Many studies have focused on the functional role of cell surface gangliosides, which are thought to facilitate antigenicity, cell-cell recognition and cell growth regulation. Nacetyl neuraminic acid (Neu5Ac) within gangliosides Plays a key function in these roles. Chromogenic substrates, such as Neu5Ac, are used routinely for cytologic, histologic and spectroscopic analyses of enzyme activity.
In vitro: X-Neu5Ac was hydrolyzed by neuraminidase to release a halogenated product undergoing rapid aerobic oxidation to form the dark blue pigment. Preliminary kinetic studies indicated that X-Neu5Ac was a good and stable substrate for neuraminidase. In addition, X-Neu5Ac would also be hydrolyzed mutant enzymes [1].

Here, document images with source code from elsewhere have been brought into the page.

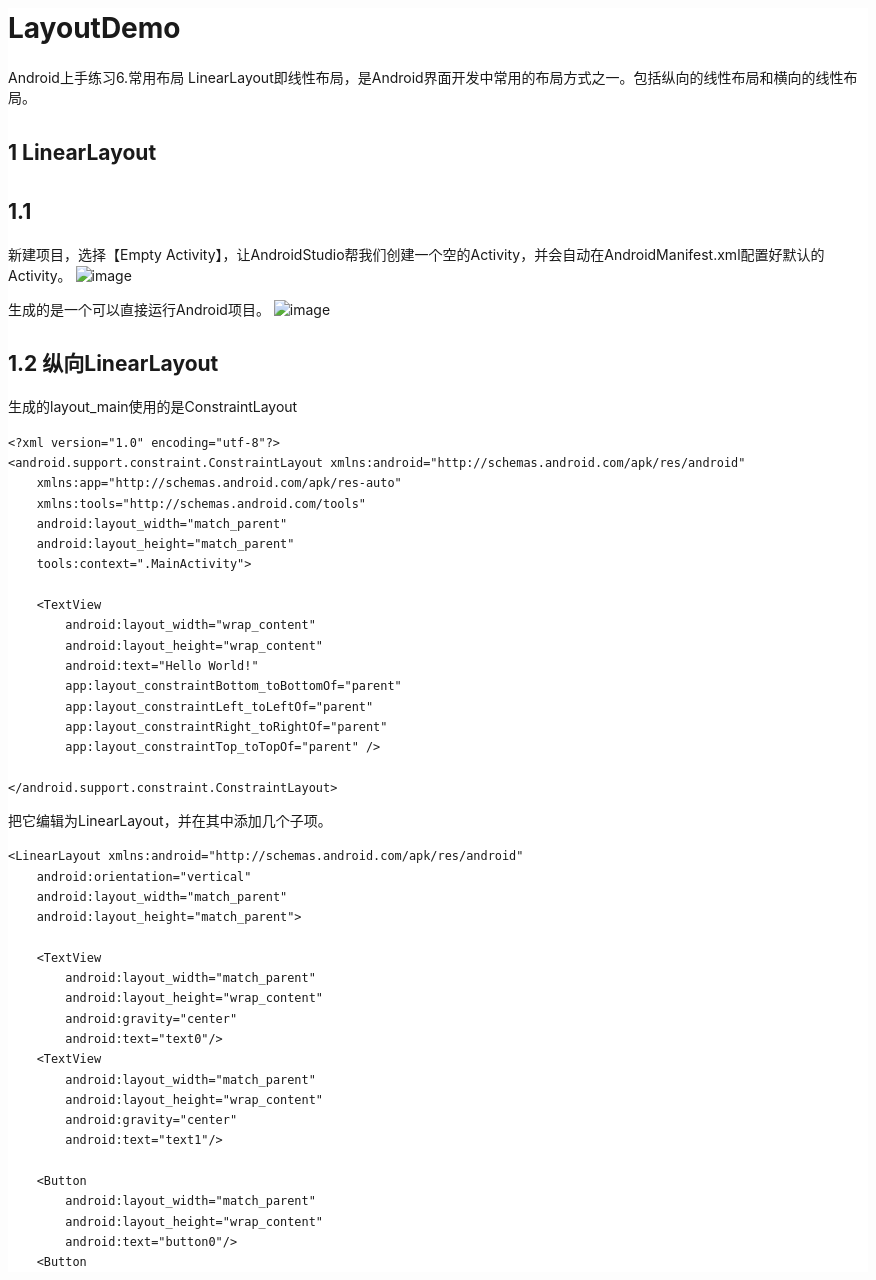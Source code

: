 # LayoutDemo
Android上手练习6.常用布局
LinearLayout即线性布局，是Android界面开发中常用的布局方式之一。包括纵向的线性布局和横向的线性布局。


## 1 LinearLayout
## 1.1 
新建项目，选择【Empty Activity】，让AndroidStudio帮我们创建一个空的Activity，并会自动在AndroidManifest.xml配置好默认的Activity。
![image](http://po1d0nnr5.bkt.clouddn.com/QQ20190312-103114.png)

生成的是一个可以直接运行Android项目。
![image](http://po1d0nnr5.bkt.clouddn.com/QQ20190312-104251.png)

## 1.2 纵向LinearLayout
生成的layout_main使用的是ConstraintLayout 

```
<?xml version="1.0" encoding="utf-8"?>
<android.support.constraint.ConstraintLayout xmlns:android="http://schemas.android.com/apk/res/android"
    xmlns:app="http://schemas.android.com/apk/res-auto"
    xmlns:tools="http://schemas.android.com/tools"
    android:layout_width="match_parent"
    android:layout_height="match_parent"
    tools:context=".MainActivity">

    <TextView
        android:layout_width="wrap_content"
        android:layout_height="wrap_content"
        android:text="Hello World!"
        app:layout_constraintBottom_toBottomOf="parent"
        app:layout_constraintLeft_toLeftOf="parent"
        app:layout_constraintRight_toRightOf="parent"
        app:layout_constraintTop_toTopOf="parent" />

</android.support.constraint.ConstraintLayout>
```

把它编辑为LinearLayout，并在其中添加几个子项。
```
<LinearLayout xmlns:android="http://schemas.android.com/apk/res/android"
    android:orientation="vertical"
    android:layout_width="match_parent"
    android:layout_height="match_parent">

    <TextView
        android:layout_width="match_parent"
        android:layout_height="wrap_content"
        android:gravity="center"
        android:text="text0"/>
    <TextView
        android:layout_width="match_parent"
        android:layout_height="wrap_content"
        android:gravity="center"
        android:text="text1"/>

    <Button
        android:layout_width="match_parent"
        android:layout_height="wrap_content"
        android:text="button0"/>
    <Button
```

In vivo: To visualize extracellular sialidase activity on the membrane surface in the rat brain, acute brain slices were incubated with X-Neu5Ac at pH 7.3. After 1h, myelin-abundant regions showed intense fluorescence in the rat brain. Although the hippocampus showed weak fluorescence in the brain, mossy fiber terminals in the hippocampus showed relatively intense fluorescence. In addition, the fluorescence intensities caused by X-Neu5Ac was correlated with the sialidase activity. Therefore, staining with X-Neu5Ac was specific for sialidase and useful for quantitative analysis of sialidase activities [1].
Clinical trial: N/A
References:
[1] Fujii I,Iwabuchi Y,Teshima T,Shiba T,Kikuchi M. X-Neu5Ac: a novel substrate for chromogenic assay of neuraminidase activity in bacterial expression systems. Bioorg Med Chem.1993 Aug;1(2):147-9.
[2] Minami A,Shimizu H,Meguro Y,Shibata N,Kanazawa H,Ikeda K,Suzuki T. Imaging of sialidase activity in rat brain sections by a highly sensitive fluorescent histochemical method. Neuroimage.2011 Sep 1;58(1):34-40.